Data to use START
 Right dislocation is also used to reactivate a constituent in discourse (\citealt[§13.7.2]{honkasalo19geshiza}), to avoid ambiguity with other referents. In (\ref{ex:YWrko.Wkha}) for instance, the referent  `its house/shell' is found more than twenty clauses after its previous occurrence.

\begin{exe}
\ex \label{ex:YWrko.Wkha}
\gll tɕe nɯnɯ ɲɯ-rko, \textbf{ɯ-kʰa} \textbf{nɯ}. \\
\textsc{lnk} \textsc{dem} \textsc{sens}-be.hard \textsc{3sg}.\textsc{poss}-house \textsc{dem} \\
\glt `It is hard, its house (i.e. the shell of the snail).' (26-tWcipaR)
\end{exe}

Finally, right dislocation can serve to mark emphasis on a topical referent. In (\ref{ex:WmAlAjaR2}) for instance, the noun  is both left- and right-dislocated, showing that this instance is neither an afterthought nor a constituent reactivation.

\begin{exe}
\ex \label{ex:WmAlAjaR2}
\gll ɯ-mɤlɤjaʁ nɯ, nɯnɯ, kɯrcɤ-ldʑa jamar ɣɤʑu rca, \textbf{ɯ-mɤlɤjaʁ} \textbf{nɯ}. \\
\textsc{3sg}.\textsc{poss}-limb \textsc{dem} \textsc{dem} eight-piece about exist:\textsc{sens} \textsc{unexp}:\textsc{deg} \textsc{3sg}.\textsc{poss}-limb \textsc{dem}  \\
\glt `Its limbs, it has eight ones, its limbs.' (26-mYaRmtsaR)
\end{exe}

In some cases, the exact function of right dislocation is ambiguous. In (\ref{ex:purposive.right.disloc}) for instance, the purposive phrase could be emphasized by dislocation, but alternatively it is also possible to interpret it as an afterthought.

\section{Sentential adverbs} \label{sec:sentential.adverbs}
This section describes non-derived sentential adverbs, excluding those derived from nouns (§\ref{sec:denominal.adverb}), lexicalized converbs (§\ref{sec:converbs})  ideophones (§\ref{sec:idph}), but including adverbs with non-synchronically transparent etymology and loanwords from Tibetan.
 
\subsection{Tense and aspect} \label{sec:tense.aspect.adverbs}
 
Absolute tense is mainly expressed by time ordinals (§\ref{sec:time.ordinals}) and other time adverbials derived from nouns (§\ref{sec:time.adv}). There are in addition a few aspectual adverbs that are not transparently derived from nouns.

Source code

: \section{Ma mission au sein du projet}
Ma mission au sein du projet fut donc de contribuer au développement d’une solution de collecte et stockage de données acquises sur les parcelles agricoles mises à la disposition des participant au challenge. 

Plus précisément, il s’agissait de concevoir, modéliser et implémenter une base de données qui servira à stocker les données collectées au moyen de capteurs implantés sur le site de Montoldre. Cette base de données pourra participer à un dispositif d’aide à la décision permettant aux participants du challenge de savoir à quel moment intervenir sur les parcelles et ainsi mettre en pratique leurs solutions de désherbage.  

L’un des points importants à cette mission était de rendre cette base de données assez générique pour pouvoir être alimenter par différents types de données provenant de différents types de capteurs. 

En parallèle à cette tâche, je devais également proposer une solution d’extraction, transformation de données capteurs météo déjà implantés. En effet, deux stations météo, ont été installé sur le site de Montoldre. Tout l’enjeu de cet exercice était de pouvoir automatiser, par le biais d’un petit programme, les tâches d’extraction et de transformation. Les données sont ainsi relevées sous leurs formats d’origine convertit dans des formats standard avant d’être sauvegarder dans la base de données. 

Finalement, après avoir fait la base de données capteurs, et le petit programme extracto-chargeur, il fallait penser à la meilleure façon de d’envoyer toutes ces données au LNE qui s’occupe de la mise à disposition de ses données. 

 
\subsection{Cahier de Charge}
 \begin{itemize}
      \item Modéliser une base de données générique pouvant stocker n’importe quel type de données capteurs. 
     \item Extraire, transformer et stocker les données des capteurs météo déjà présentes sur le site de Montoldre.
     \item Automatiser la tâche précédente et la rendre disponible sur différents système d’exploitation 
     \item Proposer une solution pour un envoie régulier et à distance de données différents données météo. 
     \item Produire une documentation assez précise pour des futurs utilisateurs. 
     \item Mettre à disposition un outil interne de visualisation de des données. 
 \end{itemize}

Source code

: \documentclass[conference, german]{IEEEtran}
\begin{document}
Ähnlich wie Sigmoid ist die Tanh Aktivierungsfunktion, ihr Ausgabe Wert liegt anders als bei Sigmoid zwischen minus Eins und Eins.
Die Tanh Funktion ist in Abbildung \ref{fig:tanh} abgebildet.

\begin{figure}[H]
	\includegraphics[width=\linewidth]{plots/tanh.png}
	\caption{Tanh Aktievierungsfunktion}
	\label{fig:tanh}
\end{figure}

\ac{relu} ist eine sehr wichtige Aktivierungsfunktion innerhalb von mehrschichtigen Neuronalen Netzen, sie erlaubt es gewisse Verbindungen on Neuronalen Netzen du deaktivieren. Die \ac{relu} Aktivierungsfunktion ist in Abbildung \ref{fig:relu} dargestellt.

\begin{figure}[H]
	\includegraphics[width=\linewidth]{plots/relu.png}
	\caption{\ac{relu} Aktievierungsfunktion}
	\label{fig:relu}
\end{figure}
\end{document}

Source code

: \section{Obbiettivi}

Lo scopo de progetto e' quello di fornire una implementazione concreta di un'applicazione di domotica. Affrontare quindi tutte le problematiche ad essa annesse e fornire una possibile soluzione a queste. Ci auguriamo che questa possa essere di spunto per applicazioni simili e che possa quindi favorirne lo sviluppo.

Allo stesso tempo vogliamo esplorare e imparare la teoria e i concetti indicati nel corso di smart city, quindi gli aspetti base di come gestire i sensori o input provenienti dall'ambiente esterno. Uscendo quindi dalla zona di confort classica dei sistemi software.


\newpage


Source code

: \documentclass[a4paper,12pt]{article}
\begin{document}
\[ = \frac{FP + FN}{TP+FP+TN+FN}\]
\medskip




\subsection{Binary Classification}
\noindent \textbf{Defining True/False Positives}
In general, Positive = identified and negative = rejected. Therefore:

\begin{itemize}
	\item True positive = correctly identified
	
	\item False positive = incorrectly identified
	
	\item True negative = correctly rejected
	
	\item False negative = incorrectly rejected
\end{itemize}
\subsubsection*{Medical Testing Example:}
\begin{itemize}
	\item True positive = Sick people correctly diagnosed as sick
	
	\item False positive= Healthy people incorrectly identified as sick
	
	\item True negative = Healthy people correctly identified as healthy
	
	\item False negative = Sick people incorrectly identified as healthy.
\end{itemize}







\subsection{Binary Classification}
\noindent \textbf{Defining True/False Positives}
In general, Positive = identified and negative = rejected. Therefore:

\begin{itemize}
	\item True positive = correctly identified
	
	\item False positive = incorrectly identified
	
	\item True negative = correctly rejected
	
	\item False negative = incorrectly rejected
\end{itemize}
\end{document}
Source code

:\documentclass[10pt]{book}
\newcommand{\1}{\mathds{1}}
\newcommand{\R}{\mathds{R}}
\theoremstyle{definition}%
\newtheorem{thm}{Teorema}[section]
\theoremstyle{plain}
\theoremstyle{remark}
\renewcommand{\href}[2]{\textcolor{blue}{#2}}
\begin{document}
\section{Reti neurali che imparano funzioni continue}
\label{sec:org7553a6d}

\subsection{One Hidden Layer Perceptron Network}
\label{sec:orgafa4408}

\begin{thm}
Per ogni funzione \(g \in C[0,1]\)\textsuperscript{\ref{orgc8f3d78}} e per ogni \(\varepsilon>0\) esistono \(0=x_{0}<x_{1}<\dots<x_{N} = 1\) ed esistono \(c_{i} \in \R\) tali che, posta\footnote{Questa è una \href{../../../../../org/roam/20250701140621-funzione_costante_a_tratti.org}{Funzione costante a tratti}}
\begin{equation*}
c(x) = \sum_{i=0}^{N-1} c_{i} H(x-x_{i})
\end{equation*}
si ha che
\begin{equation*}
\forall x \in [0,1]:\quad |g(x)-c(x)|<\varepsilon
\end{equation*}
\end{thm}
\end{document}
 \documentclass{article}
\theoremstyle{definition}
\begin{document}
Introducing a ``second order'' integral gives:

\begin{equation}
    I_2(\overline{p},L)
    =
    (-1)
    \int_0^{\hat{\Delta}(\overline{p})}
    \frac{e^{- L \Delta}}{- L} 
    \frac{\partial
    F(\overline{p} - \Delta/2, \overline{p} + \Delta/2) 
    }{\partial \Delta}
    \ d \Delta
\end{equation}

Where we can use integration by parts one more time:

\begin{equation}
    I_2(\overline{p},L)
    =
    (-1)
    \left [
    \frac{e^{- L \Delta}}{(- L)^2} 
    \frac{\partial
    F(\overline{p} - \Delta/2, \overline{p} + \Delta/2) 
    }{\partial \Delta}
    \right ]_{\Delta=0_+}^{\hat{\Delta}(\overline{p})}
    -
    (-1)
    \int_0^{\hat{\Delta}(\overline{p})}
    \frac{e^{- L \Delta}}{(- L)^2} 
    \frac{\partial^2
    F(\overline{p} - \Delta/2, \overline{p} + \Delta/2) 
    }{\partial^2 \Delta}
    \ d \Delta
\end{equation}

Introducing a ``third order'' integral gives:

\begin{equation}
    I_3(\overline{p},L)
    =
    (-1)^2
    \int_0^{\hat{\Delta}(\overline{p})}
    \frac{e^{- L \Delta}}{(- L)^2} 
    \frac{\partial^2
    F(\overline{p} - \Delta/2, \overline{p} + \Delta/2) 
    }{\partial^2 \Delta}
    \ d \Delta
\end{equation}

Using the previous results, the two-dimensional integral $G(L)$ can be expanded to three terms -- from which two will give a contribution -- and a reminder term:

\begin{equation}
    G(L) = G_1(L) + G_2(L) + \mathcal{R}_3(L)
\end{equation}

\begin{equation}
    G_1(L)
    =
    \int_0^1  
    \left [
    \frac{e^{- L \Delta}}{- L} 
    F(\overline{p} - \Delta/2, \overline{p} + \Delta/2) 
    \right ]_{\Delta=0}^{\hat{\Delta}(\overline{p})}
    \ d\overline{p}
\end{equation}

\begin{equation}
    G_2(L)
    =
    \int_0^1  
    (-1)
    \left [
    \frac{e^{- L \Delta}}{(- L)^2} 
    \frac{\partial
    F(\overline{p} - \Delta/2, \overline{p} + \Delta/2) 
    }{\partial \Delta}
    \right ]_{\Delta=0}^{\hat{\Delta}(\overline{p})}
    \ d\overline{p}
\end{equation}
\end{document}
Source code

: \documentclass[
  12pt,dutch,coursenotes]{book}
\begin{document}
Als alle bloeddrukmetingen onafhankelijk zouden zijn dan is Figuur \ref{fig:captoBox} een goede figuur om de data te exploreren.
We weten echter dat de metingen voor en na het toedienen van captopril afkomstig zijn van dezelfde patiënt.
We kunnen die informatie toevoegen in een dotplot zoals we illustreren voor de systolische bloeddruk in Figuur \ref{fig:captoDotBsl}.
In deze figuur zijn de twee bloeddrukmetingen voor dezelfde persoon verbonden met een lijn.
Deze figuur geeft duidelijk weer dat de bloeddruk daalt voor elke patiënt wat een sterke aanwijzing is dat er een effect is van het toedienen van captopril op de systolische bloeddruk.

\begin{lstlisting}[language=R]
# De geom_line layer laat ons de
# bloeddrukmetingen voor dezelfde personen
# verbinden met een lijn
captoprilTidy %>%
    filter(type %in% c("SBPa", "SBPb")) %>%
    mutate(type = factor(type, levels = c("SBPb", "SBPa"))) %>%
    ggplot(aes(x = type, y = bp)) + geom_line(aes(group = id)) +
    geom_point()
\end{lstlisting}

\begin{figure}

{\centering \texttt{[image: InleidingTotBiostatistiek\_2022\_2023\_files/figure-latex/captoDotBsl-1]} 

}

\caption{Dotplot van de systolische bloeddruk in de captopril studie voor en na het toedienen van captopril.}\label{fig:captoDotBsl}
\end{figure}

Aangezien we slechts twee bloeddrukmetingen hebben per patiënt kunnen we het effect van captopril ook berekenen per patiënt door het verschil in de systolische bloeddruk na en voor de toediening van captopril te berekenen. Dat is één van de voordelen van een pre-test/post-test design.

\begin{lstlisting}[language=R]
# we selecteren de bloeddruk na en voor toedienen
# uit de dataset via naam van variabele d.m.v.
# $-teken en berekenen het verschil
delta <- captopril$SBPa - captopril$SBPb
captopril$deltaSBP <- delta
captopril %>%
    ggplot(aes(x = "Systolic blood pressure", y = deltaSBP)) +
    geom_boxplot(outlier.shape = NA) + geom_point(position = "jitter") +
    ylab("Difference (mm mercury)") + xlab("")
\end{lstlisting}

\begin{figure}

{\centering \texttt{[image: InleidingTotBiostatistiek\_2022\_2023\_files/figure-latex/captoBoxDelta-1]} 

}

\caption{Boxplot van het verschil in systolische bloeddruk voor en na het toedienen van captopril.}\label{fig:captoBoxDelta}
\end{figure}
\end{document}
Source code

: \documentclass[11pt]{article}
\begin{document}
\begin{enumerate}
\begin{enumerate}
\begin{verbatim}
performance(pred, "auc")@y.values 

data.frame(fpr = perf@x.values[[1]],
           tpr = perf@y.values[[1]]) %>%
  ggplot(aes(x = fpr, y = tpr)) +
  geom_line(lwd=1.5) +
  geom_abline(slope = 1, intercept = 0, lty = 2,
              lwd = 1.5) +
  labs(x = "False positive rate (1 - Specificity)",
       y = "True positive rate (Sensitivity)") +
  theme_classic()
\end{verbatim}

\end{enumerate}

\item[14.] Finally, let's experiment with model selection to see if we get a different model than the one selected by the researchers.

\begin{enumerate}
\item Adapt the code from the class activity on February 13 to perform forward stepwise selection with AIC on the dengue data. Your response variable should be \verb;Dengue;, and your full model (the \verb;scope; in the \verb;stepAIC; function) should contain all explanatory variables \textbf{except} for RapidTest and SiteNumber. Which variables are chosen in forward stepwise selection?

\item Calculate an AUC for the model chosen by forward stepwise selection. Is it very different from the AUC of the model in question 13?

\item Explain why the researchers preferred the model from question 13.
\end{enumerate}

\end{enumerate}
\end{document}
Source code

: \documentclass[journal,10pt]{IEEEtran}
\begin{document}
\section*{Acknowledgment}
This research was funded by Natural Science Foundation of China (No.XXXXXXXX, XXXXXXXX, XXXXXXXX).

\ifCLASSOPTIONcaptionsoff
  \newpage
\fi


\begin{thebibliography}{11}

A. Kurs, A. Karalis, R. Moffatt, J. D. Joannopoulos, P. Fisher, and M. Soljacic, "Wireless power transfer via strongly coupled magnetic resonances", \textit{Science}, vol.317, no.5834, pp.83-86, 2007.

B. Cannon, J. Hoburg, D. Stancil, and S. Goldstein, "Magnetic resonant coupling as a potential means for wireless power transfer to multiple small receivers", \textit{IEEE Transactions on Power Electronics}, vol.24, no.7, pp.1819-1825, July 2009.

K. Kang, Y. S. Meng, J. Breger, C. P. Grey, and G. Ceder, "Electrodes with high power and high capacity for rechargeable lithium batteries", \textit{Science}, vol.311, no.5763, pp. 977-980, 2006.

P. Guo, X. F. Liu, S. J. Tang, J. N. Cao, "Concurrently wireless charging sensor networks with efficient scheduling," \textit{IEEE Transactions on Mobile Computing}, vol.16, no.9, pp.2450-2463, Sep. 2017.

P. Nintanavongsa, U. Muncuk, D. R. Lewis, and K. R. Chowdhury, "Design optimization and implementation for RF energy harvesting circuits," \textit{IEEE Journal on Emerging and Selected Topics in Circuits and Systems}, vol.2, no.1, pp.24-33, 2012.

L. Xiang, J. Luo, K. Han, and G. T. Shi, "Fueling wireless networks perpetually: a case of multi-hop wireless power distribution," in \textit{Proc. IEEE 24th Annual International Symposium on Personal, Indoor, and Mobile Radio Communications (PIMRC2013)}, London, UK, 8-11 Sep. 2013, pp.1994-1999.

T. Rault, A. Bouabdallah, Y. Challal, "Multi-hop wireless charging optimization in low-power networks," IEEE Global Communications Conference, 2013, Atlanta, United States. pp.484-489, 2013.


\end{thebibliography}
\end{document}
Data to use END
▶ Task directions:
Each line containing the word "sein" must be pulled from the listing and copied.

▶ Exercise result:
: \section{Ma mission au sein du projet}
Ma mission au sein du projet fut donc de contribuer au développement d’une solution de collecte et stockage de données acquises sur les parcelles agricoles mises à la disposition des participant au challenge. 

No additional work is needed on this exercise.